Task to carry out:
Which lines have the string "cell"? Copy all of them from the entries below.

(Items from a dataset)
════════

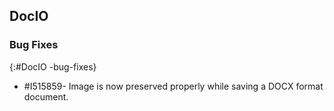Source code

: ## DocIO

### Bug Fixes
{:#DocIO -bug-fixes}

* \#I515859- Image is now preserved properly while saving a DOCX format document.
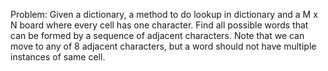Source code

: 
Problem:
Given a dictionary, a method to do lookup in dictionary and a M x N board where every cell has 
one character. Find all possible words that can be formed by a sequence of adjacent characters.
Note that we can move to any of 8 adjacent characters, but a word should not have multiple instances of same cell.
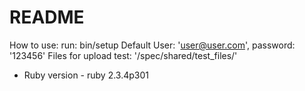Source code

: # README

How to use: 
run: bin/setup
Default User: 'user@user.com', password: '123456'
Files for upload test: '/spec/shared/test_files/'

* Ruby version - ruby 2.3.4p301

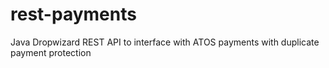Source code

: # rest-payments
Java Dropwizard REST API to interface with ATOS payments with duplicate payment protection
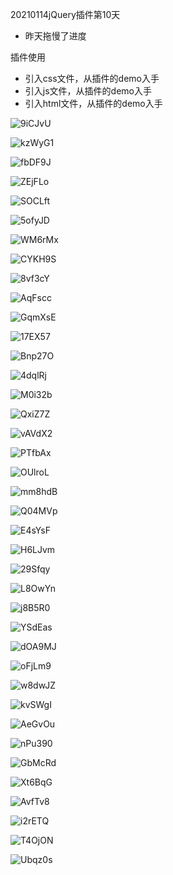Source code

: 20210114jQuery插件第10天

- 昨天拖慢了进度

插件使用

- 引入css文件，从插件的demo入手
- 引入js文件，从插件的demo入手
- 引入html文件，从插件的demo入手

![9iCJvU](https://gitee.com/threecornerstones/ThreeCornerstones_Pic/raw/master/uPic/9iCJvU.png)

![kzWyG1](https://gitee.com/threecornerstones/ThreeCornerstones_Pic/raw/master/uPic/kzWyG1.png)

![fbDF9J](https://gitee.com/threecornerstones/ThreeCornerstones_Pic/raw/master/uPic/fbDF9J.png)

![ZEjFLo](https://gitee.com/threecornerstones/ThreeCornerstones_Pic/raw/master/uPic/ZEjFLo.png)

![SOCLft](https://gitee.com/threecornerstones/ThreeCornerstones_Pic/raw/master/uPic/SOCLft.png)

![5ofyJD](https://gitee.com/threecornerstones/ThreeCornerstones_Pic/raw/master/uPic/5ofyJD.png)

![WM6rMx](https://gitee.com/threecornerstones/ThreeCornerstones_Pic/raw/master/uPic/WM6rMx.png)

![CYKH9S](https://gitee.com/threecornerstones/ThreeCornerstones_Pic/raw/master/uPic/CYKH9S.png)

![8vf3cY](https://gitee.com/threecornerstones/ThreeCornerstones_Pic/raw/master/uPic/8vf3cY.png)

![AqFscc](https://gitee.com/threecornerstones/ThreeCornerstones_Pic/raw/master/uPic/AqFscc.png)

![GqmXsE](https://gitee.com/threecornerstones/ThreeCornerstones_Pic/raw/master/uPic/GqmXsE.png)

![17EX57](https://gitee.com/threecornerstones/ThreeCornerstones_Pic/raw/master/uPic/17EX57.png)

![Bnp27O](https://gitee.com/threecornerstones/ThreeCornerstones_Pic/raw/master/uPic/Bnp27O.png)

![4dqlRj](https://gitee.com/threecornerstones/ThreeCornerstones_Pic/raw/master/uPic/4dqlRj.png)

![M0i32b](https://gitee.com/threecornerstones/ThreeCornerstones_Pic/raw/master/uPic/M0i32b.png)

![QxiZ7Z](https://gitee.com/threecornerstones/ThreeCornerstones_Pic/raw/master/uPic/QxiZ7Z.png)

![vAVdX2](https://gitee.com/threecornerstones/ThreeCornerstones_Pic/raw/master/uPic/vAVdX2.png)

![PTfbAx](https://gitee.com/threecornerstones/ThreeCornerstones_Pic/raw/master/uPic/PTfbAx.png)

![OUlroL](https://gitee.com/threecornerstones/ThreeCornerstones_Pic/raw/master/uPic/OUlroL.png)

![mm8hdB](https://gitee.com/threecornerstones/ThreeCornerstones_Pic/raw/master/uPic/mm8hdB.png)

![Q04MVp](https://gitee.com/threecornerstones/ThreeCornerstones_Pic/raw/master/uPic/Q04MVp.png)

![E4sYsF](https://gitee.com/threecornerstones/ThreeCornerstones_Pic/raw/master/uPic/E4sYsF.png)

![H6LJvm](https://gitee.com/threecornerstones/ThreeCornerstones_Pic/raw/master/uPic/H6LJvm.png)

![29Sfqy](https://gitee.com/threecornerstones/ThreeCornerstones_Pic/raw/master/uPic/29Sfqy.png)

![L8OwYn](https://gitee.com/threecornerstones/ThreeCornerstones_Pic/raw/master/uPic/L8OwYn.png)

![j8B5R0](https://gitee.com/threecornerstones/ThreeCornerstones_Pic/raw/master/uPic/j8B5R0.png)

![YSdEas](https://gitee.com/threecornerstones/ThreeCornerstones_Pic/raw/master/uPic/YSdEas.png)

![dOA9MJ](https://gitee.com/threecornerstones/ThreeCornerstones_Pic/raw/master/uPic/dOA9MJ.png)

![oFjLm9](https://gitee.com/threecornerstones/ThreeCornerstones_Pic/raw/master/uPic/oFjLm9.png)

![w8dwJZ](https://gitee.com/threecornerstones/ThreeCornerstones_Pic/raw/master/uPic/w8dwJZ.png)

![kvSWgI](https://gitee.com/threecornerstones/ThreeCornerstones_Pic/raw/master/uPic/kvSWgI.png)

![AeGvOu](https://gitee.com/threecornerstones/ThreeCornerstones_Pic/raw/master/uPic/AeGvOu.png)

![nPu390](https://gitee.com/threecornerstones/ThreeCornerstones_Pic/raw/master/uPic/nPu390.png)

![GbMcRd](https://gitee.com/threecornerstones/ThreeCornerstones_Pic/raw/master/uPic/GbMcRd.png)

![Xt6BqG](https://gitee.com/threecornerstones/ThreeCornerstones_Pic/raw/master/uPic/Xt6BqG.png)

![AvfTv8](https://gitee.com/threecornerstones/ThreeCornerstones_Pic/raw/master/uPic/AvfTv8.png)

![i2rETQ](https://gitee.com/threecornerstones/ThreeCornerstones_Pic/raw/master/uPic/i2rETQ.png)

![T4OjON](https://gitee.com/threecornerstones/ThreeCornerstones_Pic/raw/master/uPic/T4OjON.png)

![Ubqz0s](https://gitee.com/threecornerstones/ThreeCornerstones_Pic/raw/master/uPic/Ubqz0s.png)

════════

Task result:
Given a dictionary, a method to do lookup in dictionary and a M x N board where every cell has 
Note that we can move to any of 8 adjacent characters, but a word should not have multiple instances of same cell.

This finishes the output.